Cake filtration is widely used in industry to separate solid particles from suspension in liquid. It involves the build up of a bed or ‘cake’ of particles on a porous surface known as the filter medium. In cake filtration the pore size of the medium is less than the size of the particles to be filtered.

Filtration process is normally analysed in terms of flow of fluid through a packed bed of particles, the depth of which is increasing with time. In practice the voidage of the cake may also change with time (compressible cake). Incompressible cake is one, for which cake voidage is constant.

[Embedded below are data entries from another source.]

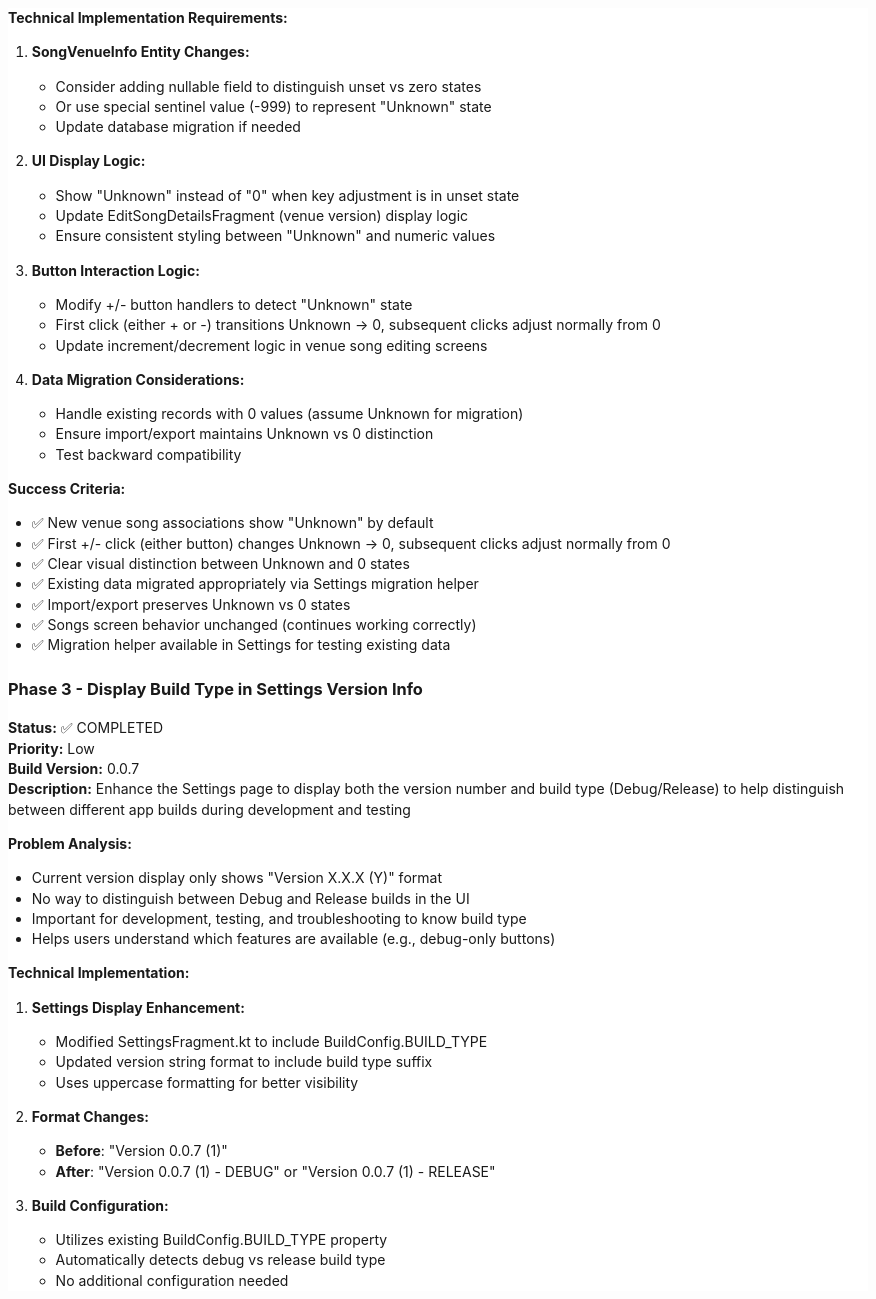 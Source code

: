 **Technical Implementation Requirements:**
1. **SongVenueInfo Entity Changes:**
   - Consider adding nullable field to distinguish unset vs zero states
   - Or use special sentinel value (-999) to represent "Unknown" state
   - Update database migration if needed

2. **UI Display Logic:**
   - Show "Unknown" instead of "0" when key adjustment is in unset state
   - Update EditSongDetailsFragment (venue version) display logic
   - Ensure consistent styling between "Unknown" and numeric values

3. **Button Interaction Logic:**
   - Modify +/- button handlers to detect "Unknown" state
   - First click (either + or -) transitions Unknown → 0, subsequent clicks adjust normally from 0
   - Update increment/decrement logic in venue song editing screens

4. **Data Migration Considerations:**
   - Handle existing records with 0 values (assume Unknown for migration)
   - Ensure import/export maintains Unknown vs 0 distinction
   - Test backward compatibility

**Success Criteria:**
- ✅ New venue song associations show "Unknown" by default
- ✅ First +/- click (either button) changes Unknown → 0, subsequent clicks adjust normally from 0  
- ✅ Clear visual distinction between Unknown and 0 states
- ✅ Existing data migrated appropriately via Settings migration helper
- ✅ Import/export preserves Unknown vs 0 states
- ✅ Songs screen behavior unchanged (continues working correctly)
- ✅ Migration helper available in Settings for testing existing data

### Phase 3 - Display Build Type in Settings Version Info
**Status:** ✅ COMPLETED  
**Priority:** Low  
**Build Version:** 0.0.7  
**Description:** Enhance the Settings page to display both the version number and build type (Debug/Release) to help distinguish between different app builds during development and testing

**Problem Analysis:**
- Current version display only shows "Version X.X.X (Y)" format
- No way to distinguish between Debug and Release builds in the UI
- Important for development, testing, and troubleshooting to know build type
- Helps users understand which features are available (e.g., debug-only buttons)

**Technical Implementation:**
1. **Settings Display Enhancement:**
   - Modified SettingsFragment.kt to include BuildConfig.BUILD_TYPE
   - Updated version string format to include build type suffix
   - Uses uppercase formatting for better visibility

2. **Format Changes:**
   - **Before**: "Version 0.0.7 (1)"
   - **After**: "Version 0.0.7 (1) - DEBUG" or "Version 0.0.7 (1) - RELEASE"

3. **Build Configuration:**
   - Utilizes existing BuildConfig.BUILD_TYPE property
   - Automatically detects debug vs release build type
   - No additional configuration needed

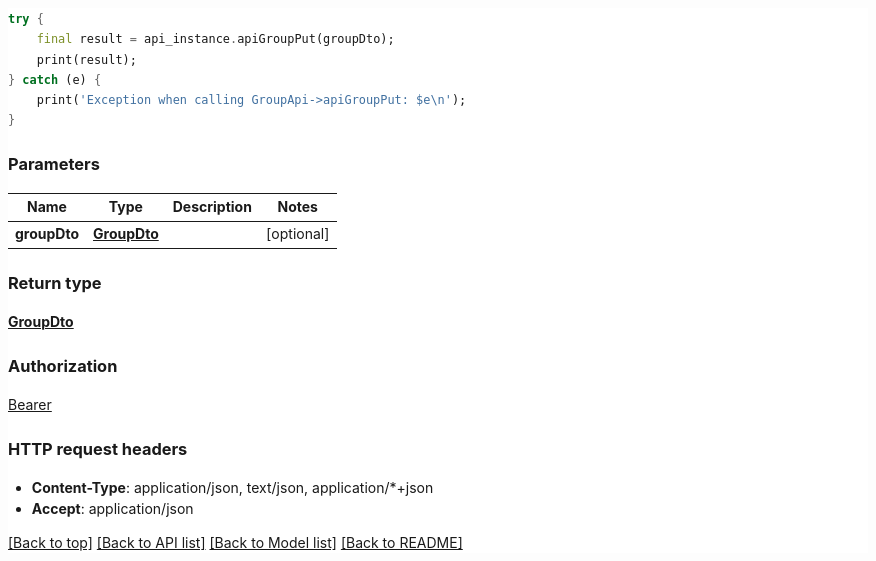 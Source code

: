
 ```dart
try {
    final result = api_instance.apiGroupPut(groupDto);
    print(result);
} catch (e) {
    print('Exception when calling GroupApi->apiGroupPut: $e\n');
}
```

### Parameters

Name | Type | Description  | Notes
------------- | ------------- | ------------- | -------------
 **groupDto** | [**GroupDto**](GroupDto.md)|  | [optional] 

### Return type

[**GroupDto**](GroupDto.md)

### Authorization

[Bearer](../README.md#Bearer)

### HTTP request headers

 - **Content-Type**: application/json, text/json, application/*+json
 - **Accept**: application/json

[[Back to top]](#) [[Back to API list]](../README.md#documentation-for-api-endpoints) [[Back to Model list]](../README.md#documentation-for-models) [[Back to README]](../README.md)

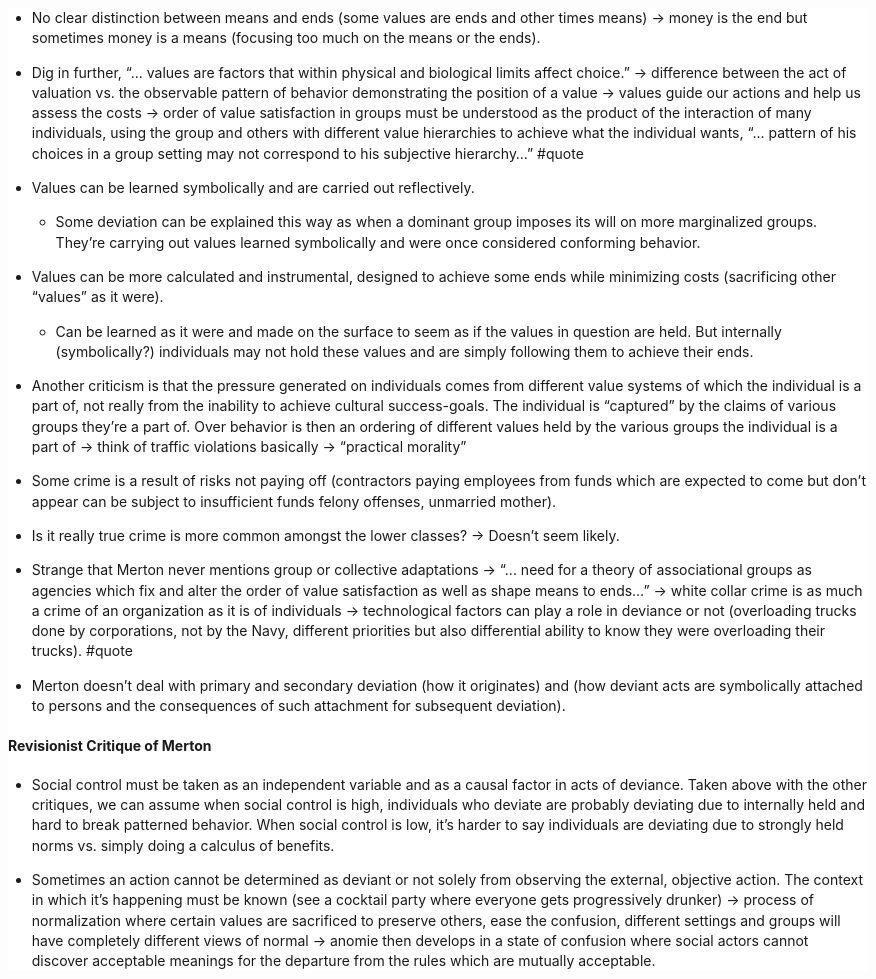 - No clear distinction between means and ends (some values are ends and other times means) -> money is the end but sometimes money is a means (focusing too much on the means or the ends).
    
- Dig in further, “... values are factors that within physical and biological limits affect choice.” -> difference between the act of valuation vs. the observable pattern of behavior demonstrating the position of a value -> values guide our actions and help us assess the costs -> order of value satisfaction in groups must be understood as the product of the interaction of many individuals, using the group and others with different value hierarchies to achieve what the individual wants, “... pattern of his choices in a group setting may not correspond to his subjective hierarchy…” #quote
    
- Values can be learned symbolically and are carried out reflectively.
	- Some deviation can be explained this way as when a dominant group imposes its will on more marginalized groups. They’re carrying out values learned symbolically and were once considered conforming behavior.

- Values can be more calculated and instrumental, designed to achieve some ends while minimizing costs (sacrificing other “values” as it were).
	- Can be learned as it were and made on the surface to seem as if the values in question are held. But internally (symbolically?) individuals may not hold these values and are simply following them to achieve their ends.
    
- Another criticism is that the pressure generated on individuals comes from different value systems of which the individual is a part of, not really from the inability to achieve cultural success-goals. The individual is “captured” by the claims of various groups they’re a part of. Over behavior is then an ordering of different values held by the various groups the individual is a part of -> think of traffic violations basically -> “practical morality”
    
- Some crime is a result of risks not paying off (contractors paying employees from funds which are expected to come but don’t appear can be subject to insufficient funds felony offenses, unmarried mother).
    
- Is it really true crime is more common amongst the lower classes? -> Doesn’t seem likely.
    
- Strange that Merton never mentions group or collective adaptations -> “... need for a theory of associational groups as agencies which fix and alter the order of value satisfaction as well as shape means to ends…” -> white collar crime is as much a crime of an organization as it is of individuals -> technological factors can play a role in deviance or not (overloading trucks done by corporations, not by the Navy, different priorities but also differential ability to know they were overloading their trucks). #quote 
    
- Merton doesn’t deal with primary and secondary deviation (how it originates) and (how deviant acts are symbolically attached to persons and the consequences of such attachment for subsequent deviation).

#### Revisionist Critique of Merton

- Social control must be taken as an independent variable and as a causal factor in acts of deviance. Taken above with the other critiques, we can assume when social control is high, individuals who deviate are probably deviating due to internally held and hard to break patterned behavior. When social control is low, it’s harder to say individuals are deviating due to strongly held norms vs. simply doing a calculus of benefits.
    
- Sometimes an action cannot be determined as deviant or not solely from observing the external, objective action. The context in which it’s happening must be known (see a cocktail party where everyone gets progressively drunker) -> process of normalization where certain values are sacrificed to preserve others, ease the confusion, different settings and groups will have completely different views of normal -> anomie then develops in a state of confusion where social actors cannot discover acceptable meanings for the departure from the rules which are mutually acceptable.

Ergun equation is given as: \[\frac{\Delta P}{\rho v^2}\frac{D_p}{L}\frac{\varepsilon^3}{1-\varepsilon} = \frac{150}{\text{Re}} + 1.75 \qquad \text{ (applicable for all the regions)}\] where \(\displaystyle \text{Re} = \frac{D_pv\rho}{\mu(1-\varepsilon)}\)

For filtration, pressure drop versus liquid flow relationship is described by the laminar part of Ergun equation as,

\[\frac{\Delta P}{L} = {\mathbf r} \mu v \tag*{(4)}\]

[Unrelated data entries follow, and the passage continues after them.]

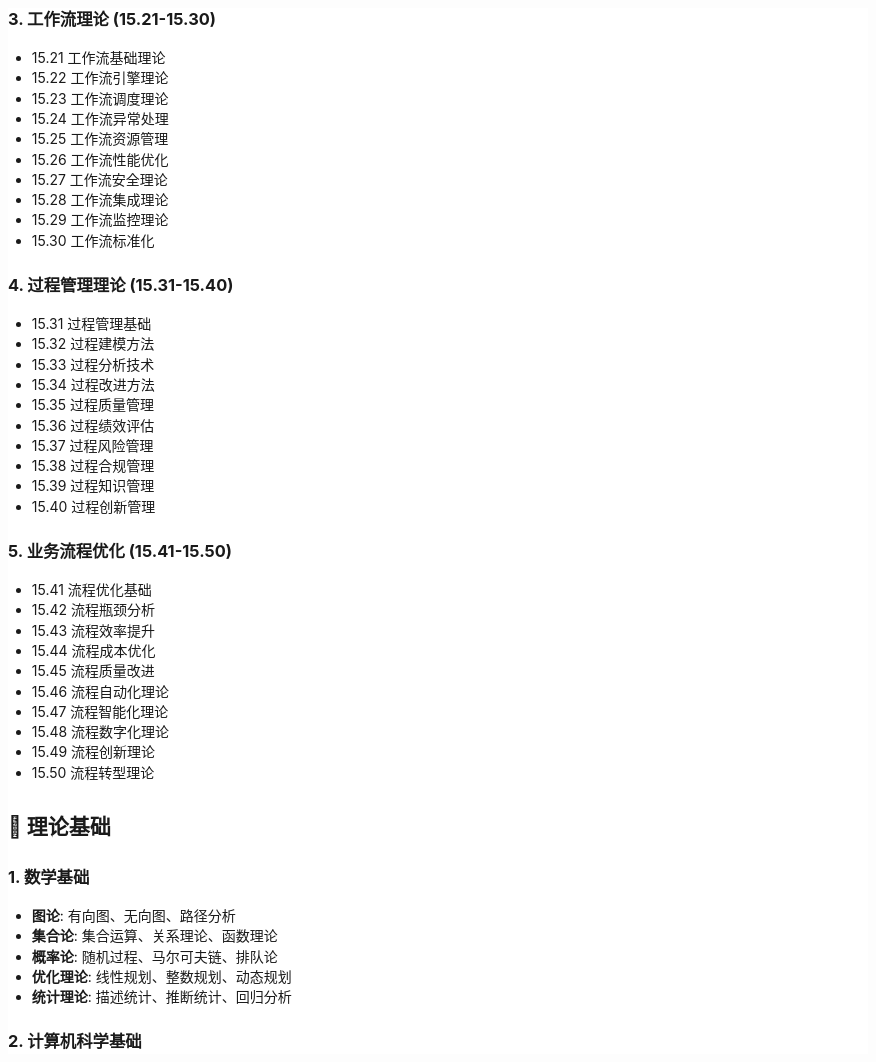 ### 3. 工作流理论 (15.21-15.30)

- 15.21 工作流基础理论
- 15.22 工作流引擎理论
- 15.23 工作流调度理论
- 15.24 工作流异常处理
- 15.25 工作流资源管理
- 15.26 工作流性能优化
- 15.27 工作流安全理论
- 15.28 工作流集成理论
- 15.29 工作流监控理论
- 15.30 工作流标准化

### 4. 过程管理理论 (15.31-15.40)

- 15.31 过程管理基础
- 15.32 过程建模方法
- 15.33 过程分析技术
- 15.34 过程改进方法
- 15.35 过程质量管理
- 15.36 过程绩效评估
- 15.37 过程风险管理
- 15.38 过程合规管理
- 15.39 过程知识管理
- 15.40 过程创新管理

### 5. 业务流程优化 (15.41-15.50)

- 15.41 流程优化基础
- 15.42 流程瓶颈分析
- 15.43 流程效率提升
- 15.44 流程成本优化
- 15.45 流程质量改进
- 15.46 流程自动化理论
- 15.47 流程智能化理论
- 15.48 流程数字化理论
- 15.49 流程创新理论
- 15.50 流程转型理论

## 🔬 理论基础

### 1. 数学基础

- **图论**: 有向图、无向图、路径分析
- **集合论**: 集合运算、关系理论、函数理论
- **概率论**: 随机过程、马尔可夫链、排队论
- **优化理论**: 线性规划、整数规划、动态规划
- **统计理论**: 描述统计、推断统计、回归分析

### 2. 计算机科学基础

where \(\Delta P\) is the pressure drop across the cake; \(L\) is the thickness of cake; \(\mu\) is the viscosity of filtrate; \(v\) is the superficial velocity of filtrate; and, \(\mathbf r\) is the cake resistance. \[\mathbf{r} = \frac{150}{D_p^2}\frac{(1-\varepsilon)^2}{\varepsilon^3}\]

The Ergun equation uses the number 150 for laminar part. However, the most applicable equation for laminar part is given by Kozeny-Carman with 180 replacing 150. \[\frac{\Delta P}{L} = 180\frac{\mu v}{D_p^2} \frac{(1-\varepsilon)^2}{\varepsilon^3} \tag{Kozeny-Carman equation}\]

To avoid any further confusion, simply the term \(k\) will be used instead of 150 or 180. i.e., \[\mathbf{r} = \frac{k}{D_p^2}\frac{(1-\varepsilon)^2}{\varepsilon^3}\]

For flow through porous media, Darcy equation (similar to that of Kozeny-Carman or laminar part of Ergun equation) is often used. \[\Delta P = \frac{v \mu L}{\kappa} \tag{Darcy equation}\] where \(\kappa\) is permeability.

\(v\) is related to the volumetric flow rate of filtrate (\(dV/dt\)) as

\[v = \frac{1}{A}\frac{dV}{dt}\] where \(A\) is the filter area.

Using the above equation in Eqn.(4) we get \[\frac{\Delta P}{L} = {\mathbf r} \mu \frac{1}{A}\frac{dV}{dt} \tag*{(5)}\]

Each unit volume of filtrate is assumed to deposit a certain mass of particles, which form a certain volume of cake. This is expressed as \(\phi\), the volume of cake formed by the passage of unit volume of filtrate. \[\phi = \frac{\mbox{volume of cake}}{\mbox{volume of filtrate}} = \frac{LA}{V}\] i.e., \[L = \frac{\phi V}{A}\]

Using the above in Eqn.(5), we get

\[\frac{dV}{dt} = \frac{A^2 \Delta P}{{\mathbf r}\phi \mu V} \tag*{(6)}\]

If \(c\) is the mass of the particles deposited in the filter per unit volume of filtrate, then it is related to \(\phi\) as \[c = \phi \rho_p(1-\varepsilon) \tag*{(7)}\] where \(\rho_p\) is the density of particle.

Defining specific cake resistance (\(\alpha\)) as \[\alpha = \frac{{\mathbf r}}{\rho_p(1-\varepsilon)} = \frac{k(1-\varepsilon)}{\rho_pD_p^2\varepsilon^3} = \frac{k_1(1-\varepsilon)S_0^2}{\rho_p\varepsilon^3} \tag*{(8)}\] where

\(S_0\) = surface area per unit volume of particle
\(k_1\) = a dimensionless constant

From Eqns.(7) and (8), we get \[c\alpha = {\mathbf r} \phi\] Using this in Eqn.(6) we get \[\frac{dV}{dt} = \frac{A^2 \Delta P}{\mu \alpha c V} \tag*{(9)}\]

  • The pressure drop \(\Delta P\) may be constant or variable with time, depending on the characteristics of the pump used or on the driving force applied.